## Saved entries:
= = =

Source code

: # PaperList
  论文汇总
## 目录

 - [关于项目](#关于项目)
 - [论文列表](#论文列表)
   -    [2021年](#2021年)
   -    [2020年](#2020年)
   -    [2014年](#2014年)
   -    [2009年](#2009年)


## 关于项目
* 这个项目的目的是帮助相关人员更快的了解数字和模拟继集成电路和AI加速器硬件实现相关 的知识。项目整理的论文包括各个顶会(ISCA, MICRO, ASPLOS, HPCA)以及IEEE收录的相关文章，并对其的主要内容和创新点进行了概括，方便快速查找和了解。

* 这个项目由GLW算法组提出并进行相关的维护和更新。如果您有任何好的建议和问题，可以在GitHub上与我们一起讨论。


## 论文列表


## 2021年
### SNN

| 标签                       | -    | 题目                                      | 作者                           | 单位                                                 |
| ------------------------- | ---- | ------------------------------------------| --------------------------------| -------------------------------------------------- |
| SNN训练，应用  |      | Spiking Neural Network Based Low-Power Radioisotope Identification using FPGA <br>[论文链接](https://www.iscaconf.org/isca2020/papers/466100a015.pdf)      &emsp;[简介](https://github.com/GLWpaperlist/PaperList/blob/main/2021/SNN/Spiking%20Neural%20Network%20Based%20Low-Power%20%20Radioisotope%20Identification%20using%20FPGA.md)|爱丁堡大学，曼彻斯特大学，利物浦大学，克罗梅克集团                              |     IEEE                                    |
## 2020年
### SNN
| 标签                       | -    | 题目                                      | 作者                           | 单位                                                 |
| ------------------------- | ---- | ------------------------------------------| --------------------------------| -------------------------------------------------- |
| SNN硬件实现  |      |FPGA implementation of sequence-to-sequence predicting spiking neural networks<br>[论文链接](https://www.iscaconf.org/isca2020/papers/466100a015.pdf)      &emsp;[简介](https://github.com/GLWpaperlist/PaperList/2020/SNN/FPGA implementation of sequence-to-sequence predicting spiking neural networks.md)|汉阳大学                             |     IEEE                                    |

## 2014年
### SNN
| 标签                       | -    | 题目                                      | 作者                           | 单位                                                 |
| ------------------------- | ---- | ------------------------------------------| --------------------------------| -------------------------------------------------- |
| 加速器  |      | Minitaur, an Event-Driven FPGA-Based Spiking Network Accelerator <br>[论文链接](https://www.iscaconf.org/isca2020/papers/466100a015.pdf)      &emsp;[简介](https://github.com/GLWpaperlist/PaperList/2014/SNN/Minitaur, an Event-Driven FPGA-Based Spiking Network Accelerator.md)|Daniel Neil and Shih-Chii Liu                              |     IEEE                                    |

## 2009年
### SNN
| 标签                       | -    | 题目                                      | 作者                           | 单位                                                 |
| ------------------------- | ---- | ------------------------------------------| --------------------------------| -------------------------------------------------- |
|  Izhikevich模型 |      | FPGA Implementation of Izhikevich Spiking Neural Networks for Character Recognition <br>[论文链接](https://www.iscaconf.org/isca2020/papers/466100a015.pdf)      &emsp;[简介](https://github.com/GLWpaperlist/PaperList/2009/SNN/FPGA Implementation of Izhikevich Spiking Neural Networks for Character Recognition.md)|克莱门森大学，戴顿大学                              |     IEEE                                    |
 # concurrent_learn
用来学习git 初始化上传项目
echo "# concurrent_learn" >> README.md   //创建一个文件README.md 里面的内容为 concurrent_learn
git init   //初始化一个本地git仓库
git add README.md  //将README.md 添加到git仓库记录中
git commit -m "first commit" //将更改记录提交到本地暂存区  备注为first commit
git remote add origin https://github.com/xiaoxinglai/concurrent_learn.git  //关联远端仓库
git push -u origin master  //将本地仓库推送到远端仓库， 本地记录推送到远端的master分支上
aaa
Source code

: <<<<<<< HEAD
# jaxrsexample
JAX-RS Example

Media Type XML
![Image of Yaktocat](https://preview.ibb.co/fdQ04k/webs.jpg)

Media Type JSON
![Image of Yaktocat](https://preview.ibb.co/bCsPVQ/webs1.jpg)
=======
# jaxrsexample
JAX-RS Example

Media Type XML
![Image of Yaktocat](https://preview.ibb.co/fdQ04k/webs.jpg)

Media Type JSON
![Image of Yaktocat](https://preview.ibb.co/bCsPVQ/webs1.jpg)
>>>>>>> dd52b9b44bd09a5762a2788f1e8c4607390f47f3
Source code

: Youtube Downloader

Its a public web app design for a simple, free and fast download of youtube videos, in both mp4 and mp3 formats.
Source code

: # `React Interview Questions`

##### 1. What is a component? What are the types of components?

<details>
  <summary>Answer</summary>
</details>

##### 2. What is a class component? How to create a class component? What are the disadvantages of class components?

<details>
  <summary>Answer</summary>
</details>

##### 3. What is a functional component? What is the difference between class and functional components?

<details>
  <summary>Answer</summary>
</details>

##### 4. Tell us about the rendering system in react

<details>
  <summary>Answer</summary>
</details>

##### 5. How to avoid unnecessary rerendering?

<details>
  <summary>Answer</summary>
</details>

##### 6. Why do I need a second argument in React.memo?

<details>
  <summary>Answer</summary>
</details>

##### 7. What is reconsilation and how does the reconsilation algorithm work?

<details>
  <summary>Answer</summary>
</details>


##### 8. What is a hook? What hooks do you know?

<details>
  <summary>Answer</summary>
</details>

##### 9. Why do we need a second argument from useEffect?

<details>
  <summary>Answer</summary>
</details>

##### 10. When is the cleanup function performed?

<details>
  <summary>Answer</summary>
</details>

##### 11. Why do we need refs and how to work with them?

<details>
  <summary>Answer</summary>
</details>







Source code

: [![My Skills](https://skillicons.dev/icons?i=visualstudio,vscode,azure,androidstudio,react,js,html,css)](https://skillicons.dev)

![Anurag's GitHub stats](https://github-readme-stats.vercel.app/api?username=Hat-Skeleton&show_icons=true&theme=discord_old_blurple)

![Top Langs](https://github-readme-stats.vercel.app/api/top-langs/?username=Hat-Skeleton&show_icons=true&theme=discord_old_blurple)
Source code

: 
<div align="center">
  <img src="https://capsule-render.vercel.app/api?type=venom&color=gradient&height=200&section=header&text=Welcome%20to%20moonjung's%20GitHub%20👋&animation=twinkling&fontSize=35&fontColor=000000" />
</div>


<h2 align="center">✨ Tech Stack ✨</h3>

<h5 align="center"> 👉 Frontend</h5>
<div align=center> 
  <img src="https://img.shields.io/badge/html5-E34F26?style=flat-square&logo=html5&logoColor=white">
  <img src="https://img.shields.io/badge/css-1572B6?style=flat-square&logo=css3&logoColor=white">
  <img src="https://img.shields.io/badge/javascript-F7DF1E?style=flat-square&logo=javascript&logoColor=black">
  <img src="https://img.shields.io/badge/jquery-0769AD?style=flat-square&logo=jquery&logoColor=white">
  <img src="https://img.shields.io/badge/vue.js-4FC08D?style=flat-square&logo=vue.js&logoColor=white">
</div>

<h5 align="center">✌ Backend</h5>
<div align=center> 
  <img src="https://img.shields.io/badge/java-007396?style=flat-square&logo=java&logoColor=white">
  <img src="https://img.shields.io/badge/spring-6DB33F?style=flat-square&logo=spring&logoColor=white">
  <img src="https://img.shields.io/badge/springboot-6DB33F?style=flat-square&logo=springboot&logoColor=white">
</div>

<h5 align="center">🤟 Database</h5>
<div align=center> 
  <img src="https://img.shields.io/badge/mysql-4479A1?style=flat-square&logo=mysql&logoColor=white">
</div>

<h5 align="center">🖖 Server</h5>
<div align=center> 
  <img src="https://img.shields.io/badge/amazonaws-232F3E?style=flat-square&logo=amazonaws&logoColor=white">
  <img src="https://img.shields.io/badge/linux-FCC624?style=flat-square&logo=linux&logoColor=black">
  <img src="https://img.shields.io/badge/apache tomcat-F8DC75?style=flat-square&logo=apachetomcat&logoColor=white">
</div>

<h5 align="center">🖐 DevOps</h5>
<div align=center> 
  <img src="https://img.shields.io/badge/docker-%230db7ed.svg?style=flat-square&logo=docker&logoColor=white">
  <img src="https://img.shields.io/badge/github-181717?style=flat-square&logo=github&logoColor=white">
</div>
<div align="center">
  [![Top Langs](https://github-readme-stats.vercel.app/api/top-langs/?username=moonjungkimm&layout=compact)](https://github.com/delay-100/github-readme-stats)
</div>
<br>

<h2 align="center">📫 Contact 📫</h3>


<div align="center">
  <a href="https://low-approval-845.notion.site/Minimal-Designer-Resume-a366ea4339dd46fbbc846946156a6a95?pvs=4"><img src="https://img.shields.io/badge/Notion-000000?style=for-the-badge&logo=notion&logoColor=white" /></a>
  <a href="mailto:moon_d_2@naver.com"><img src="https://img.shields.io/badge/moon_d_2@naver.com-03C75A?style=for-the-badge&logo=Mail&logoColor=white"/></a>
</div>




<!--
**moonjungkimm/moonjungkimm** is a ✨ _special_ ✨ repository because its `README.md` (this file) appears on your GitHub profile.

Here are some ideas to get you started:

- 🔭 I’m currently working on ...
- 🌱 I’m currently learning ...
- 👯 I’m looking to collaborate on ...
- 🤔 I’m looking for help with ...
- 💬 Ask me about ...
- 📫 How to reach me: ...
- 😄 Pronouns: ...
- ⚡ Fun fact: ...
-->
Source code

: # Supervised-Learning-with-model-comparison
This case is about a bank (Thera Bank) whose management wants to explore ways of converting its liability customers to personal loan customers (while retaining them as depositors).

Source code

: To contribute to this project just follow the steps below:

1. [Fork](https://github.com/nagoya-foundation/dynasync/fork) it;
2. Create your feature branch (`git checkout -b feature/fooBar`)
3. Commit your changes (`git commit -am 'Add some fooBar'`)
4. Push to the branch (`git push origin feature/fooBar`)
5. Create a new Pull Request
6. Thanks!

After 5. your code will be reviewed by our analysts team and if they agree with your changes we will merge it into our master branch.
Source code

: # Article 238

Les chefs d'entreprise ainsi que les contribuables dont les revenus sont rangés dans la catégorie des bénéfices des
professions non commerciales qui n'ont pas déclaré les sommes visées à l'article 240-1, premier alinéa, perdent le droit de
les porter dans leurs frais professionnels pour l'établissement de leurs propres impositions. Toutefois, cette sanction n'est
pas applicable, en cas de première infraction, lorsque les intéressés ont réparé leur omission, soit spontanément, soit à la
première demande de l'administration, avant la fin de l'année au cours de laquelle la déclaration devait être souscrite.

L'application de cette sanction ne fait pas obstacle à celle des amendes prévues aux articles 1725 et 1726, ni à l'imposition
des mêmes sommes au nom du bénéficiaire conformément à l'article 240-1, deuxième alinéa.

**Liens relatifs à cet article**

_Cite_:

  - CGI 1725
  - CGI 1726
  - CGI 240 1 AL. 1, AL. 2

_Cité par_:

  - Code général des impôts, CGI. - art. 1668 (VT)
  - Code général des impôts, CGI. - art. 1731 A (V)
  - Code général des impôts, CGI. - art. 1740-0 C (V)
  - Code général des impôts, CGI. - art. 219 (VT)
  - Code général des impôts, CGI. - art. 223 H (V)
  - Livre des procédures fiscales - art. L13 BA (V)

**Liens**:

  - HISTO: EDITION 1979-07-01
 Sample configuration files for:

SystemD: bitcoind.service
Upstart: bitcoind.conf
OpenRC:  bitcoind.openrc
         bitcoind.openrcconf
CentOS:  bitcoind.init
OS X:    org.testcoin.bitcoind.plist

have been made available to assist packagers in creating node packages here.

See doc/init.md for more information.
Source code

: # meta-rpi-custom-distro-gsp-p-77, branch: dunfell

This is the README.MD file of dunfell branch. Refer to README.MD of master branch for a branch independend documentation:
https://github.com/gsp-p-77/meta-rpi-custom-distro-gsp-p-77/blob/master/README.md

= = =

## Exercise goal:
State how many lines of the entries contain the word "theme". Nothing besides the number belongs in the reply.

## Answer space:
2